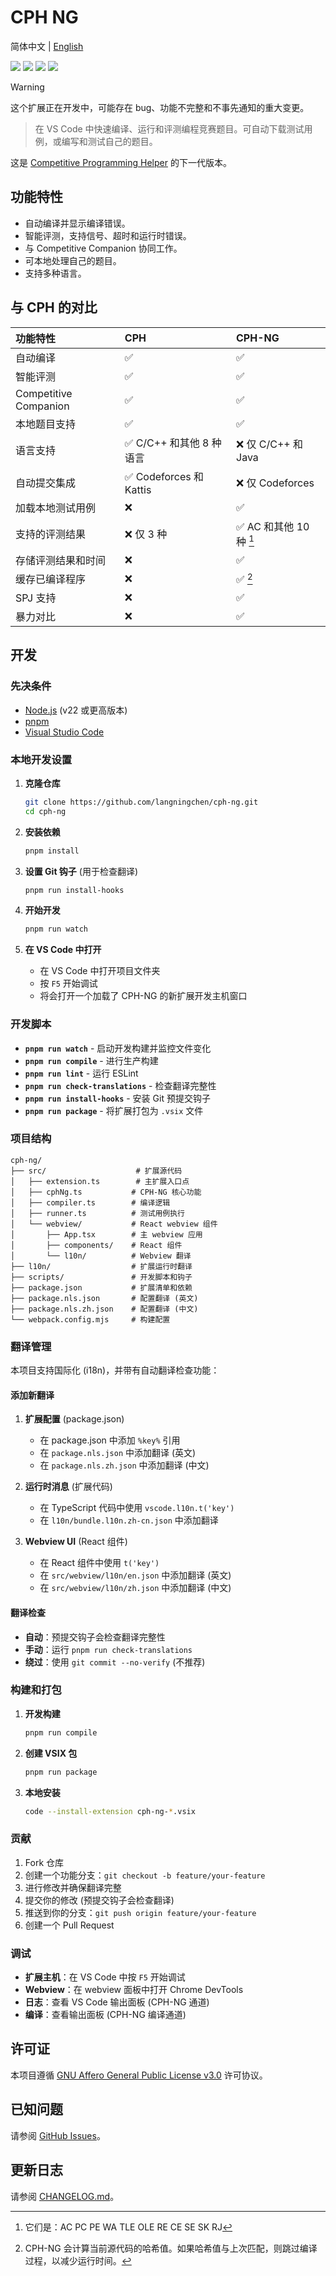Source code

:# CPH NG

简体中文 | [English](https://github.com/langningchen/cph-ng/blob/main/README.md)

![](https://vsmarketplacebadges.dev/version-short/langningchen.cph-ng.svg) ![](https://vsmarketplacebadges.dev/installs/langningchen.cph-ng.svg) ![](https://vsmarketplacebadges.dev/downloads/langningchen.cph-ng.svg) ![](https://vsmarketplacebadges.dev/rating-star/langningchen.cph-ng.svg)

> [!WARNING]
> 这个扩展正在开发中，可能存在 bug、功能不完整和不事先通知的重大变更。

> 在 VS Code 中快速编译、运行和评测编程竞赛题目。可自动下载测试用例，或编写和测试自己的题目。

这是 [Competitive Programming Helper](https://github.com/agrawal-d/cph) 的下一代版本。

## 功能特性

- 自动编译并显示编译错误。
- 智能评测，支持信号、超时和运行时错误。
- 与 Competitive Companion 协同工作。
- 可本地处理自己的题目。
- 支持多种语言。

## 与 CPH 的对比

| 功能特性              | CPH                      | CPH-NG                  |
| :-------------------- | :----------------------- | :---------------------- |
| 自动编译              | ✅                       | ✅                      |
| 智能评测              | ✅                       | ✅                      |
| Competitive Companion | ✅                       | ✅                      |
| 本地题目支持          | ✅                       | ✅                      |
| 语言支持              | ✅ C/C++ 和其他 8 种语言 | ❌ 仅 C/C++ 和 Java     |
| 自动提交集成          | ✅ Codeforces 和 Kattis  | ❌ 仅 Codeforces        |
| 加载本地测试用例      | ❌                       | ✅                      |
| 支持的评测结果        | ❌ 仅 3 种               | ✅ AC 和其他 10 种 [^1] |
| 存储评测结果和时间    | ❌                       | ✅                      |
| 缓存已编译程序        | ❌                       | ✅ [^2]                 |
| SPJ 支持              | ❌                       | ✅                      |
| 暴力对比              | ❌                       | ✅                      |

[^1]: 它们是：AC PC PE WA TLE OLE RE CE SE SK RJ

[^2]:
    CPH-NG 会计算当前源代码的哈希值。如果哈希值与上次匹配，则跳过编译过程，以减少运行时间。

## 开发

### 先决条件

- [Node.js](https://nodejs.org/) (v22 或更高版本)
- [pnpm](https://pnpm.io/)
- [Visual Studio Code](https://code.visualstudio.com/)

### 本地开发设置

1.  **克隆仓库**

    ```bash
    git clone https://github.com/langningchen/cph-ng.git
    cd cph-ng
    ```

2.  **安装依赖**

    ```bash
    pnpm install
    ```

3.  **设置 Git 钩子** (用于检查翻译)

    ```bash
    pnpm run install-hooks
    ```

4.  **开始开发**

    ```bash
    pnpm run watch
    ```

5.  **在 VS Code 中打开**
    - 在 VS Code 中打开项目文件夹
    - 按 `F5` 开始调试
    - 将会打开一个加载了 CPH-NG 的新扩展开发主机窗口

### 开发脚本

- **`pnpm run watch`** - 启动开发构建并监控文件变化
- **`pnpm run compile`** - 进行生产构建
- **`pnpm run lint`** - 运行 ESLint
- **`pnpm run check-translations`** - 检查翻译完整性
- **`pnpm run install-hooks`** - 安装 Git 预提交钩子
- **`pnpm run package`** - 将扩展打包为 `.vsix` 文件

### 项目结构

```
cph-ng/
├── src/                    # 扩展源代码
│   ├── extension.ts        # 主扩展入口点
│   ├── cphNg.ts           # CPH-NG 核心功能
│   ├── compiler.ts        # 编译逻辑
│   ├── runner.ts          # 测试用例执行
│   └── webview/           # React webview 组件
│       ├── App.tsx        # 主 webview 应用
│       ├── components/    # React 组件
│       └── l10n/          # Webview 翻译
├── l10n/                  # 扩展运行时翻译
├── scripts/               # 开发脚本和钩子
├── package.json           # 扩展清单和依赖
├── package.nls.json       # 配置翻译 (英文)
├── package.nls.zh.json    # 配置翻译 (中文)
└── webpack.config.mjs     # 构建配置
```

### 翻译管理

本项目支持国际化 (i18n)，并带有自动翻译检查功能：

#### 添加新翻译

1.  **扩展配置** (package.json)
    - 在 package.json 中添加 `%key%` 引用
    - 在 `package.nls.json` 中添加翻译 (英文)
    - 在 `package.nls.zh.json` 中添加翻译 (中文)

2.  **运行时消息** (扩展代码)
    - 在 TypeScript 代码中使用 `vscode.l10n.t('key')`
    - 在 `l10n/bundle.l10n.zh-cn.json` 中添加翻译

3.  **Webview UI** (React 组件)
    - 在 React 组件中使用 `t('key')`
    - 在 `src/webview/l10n/en.json` 中添加翻译 (英文)
    - 在 `src/webview/l10n/zh.json` 中添加翻译 (中文)

#### 翻译检查

- **自动**：预提交钩子会检查翻译完整性
- **手动**：运行 `pnpm run check-translations`
- **绕过**：使用 `git commit --no-verify` (不推荐)

### 构建和打包

1.  **开发构建**

    ```bash
    pnpm run compile
    ```

2.  **创建 VSIX 包**

    ```bash
    pnpm run package
    ```

3.  **本地安装**
    ```bash
    code --install-extension cph-ng-*.vsix
    ```

### 贡献

1.  Fork 仓库
2.  创建一个功能分支：`git checkout -b feature/your-feature`
3.  进行修改并确保翻译完整
4.  提交你的修改 (预提交钩子会检查翻译)
5.  推送到你的分支：`git push origin feature/your-feature`
6.  创建一个 Pull Request

### 调试

- **扩展主机**：在 VS Code 中按 `F5` 开始调试
- **Webview**：在 webview 面板中打开 Chrome DevTools
- **日志**：查看 VS Code 输出面板 (CPH-NG 通道)
- **编译**：查看输出面板 (CPH-NG 编译通道)

<!-- prettier-ignore-start -->
## 许可证

本项目遵循 [GNU Affero General Public License v3.0](https://github.com/langningchen/cph-ng/blob/main/LICENSE) 许可协议。

## 已知问题

请参阅 [GitHub Issues](https://github.com/langningchen/cph-ng/issues)。

## 更新日志

请参阅 [CHANGELOG.md](https://github.com/langningchen/cph-ng/blob/main/CHANGELOG.md)。
<!-- prettier-ignore-end -->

Exercise aim:
Find the string "feature" in the records, then copy each line where it occurs.

Written response:
2.  创建一个功能分支：`git checkout -b feature/your-feature`
5.  推送到你的分支：`git push origin feature/your-feature`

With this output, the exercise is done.